====== SOURCE RECORDS ======

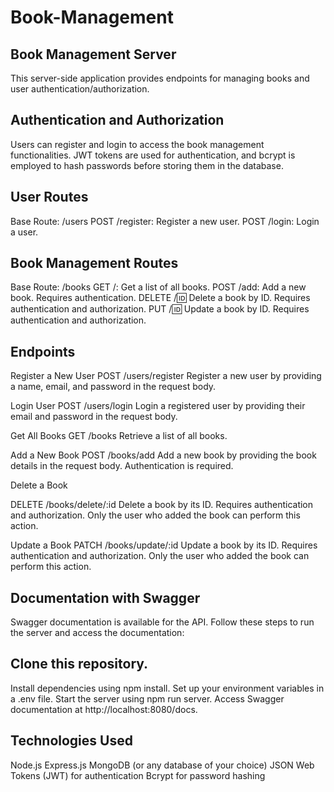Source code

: # Book-Management

## Book Management Server
This server-side application provides endpoints for managing books and user authentication/authorization.

## Authentication and Authorization
Users can register and login to access the book management functionalities. JWT tokens are used for authentication, and bcrypt is employed to hash passwords before storing them in the database.

## User Routes
Base Route: /users
POST /register: Register a new user.
POST /login: Login a user.


## Book Management Routes
Base Route: /books
GET /: Get a list of all books.
POST /add: Add a new book. Requires authentication.
DELETE /:id: Delete a book by ID. Requires authentication and authorization.
PUT /:id: Update a book by ID. Requires authentication and authorization.

## Endpoints
Register a New User
POST /users/register
Register a new user by providing a name, email, and password in the request body.

Login User
POST /users/login
Login a registered user by providing their email and password in the request body.

Get All Books
GET /books
Retrieve a list of all books.

Add a New Book
POST /books/add
Add a new book by providing the book details in the request body. Authentication is required.

Delete a Book

DELETE /books/delete/:id
Delete a book by its ID. Requires authentication and authorization. Only the user who added the book can perform this action.

Update a Book
PATCH /books/update/:id
Update a book by its ID. Requires authentication and authorization. Only the user who added the book can perform this action.

## Documentation with Swagger
Swagger documentation is available for the API. Follow these steps to run the server and access the documentation:

## Clone this repository.

Install dependencies using npm install.
Set up your environment variables in a .env file.
Start the server using npm run server.
Access Swagger documentation at http://localhost:8080/docs.


## Technologies Used
Node.js
Express.js
MongoDB (or any database of your choice)
JSON Web Tokens (JWT) for authentication
Bcrypt for password hashing
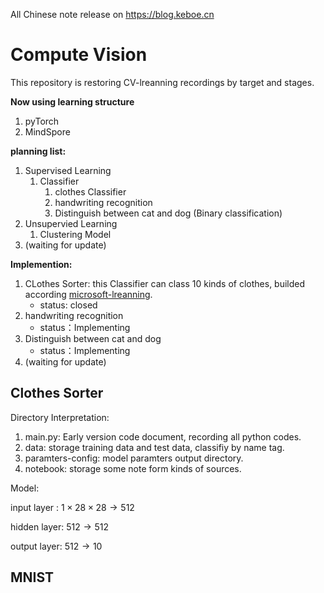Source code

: All Chinese note release on https://blog.keboe.cn

# Compute Vision

This repository is restoring CV-lreanning recordings by target and stages.

**Now using learning structure**

1. pyTorch
2. MindSpore

**planning list:** 

1. Supervised Learning
   1. Classifier
      1. clothes Classifier
      2. handwriting recognition
      3. Distinguish between cat and dog (Binary classification)
2. Unsupervied Learning
   1. Clustering Model
3. (waiting for update)

**Implemention:**

1. CLothes Sorter: this Classifier can class 10 kinds of clothes, builded according [microsoft-lreanning](https://learn.microsoft.com/zh-cn/training/modules/intro-machine-learning-pytorch/3-data).
   - status: closed
2. handwriting recognition
   - status：Implementing
3. Distinguish between cat and dog
   - status：Implementing
4. (waiting for update)

## Clothes Sorter

Directory Interpretation:

1. main.py: Early version code document, recording all python codes.
2. data: storage training data and test data, classifiy by name tag.
3. paramters-config: model paramters output directory.
4. notebook: storage some note form kinds of sources.

Model:

input layer : $1\times 28\times 28 \rightarrow 512$

hidden layer: $512\rightarrow 512$ 

output layer: $512 \rightarrow 10$

## MNIST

======

In the entries above, restate word for word the lines between the one holding "POST /register: Register a new user." and the one holding "DELETE /:id: Delete", inclusive, and nothing besides.

RESULT →
POST /register: Register a new user.
POST /login: Login a user.


## Book Management Routes
Base Route: /books
GET /: Get a list of all books.
POST /add: Add a new book. Requires authentication.
DELETE /:id: Delete a book by ID. Requires authentication and authorization.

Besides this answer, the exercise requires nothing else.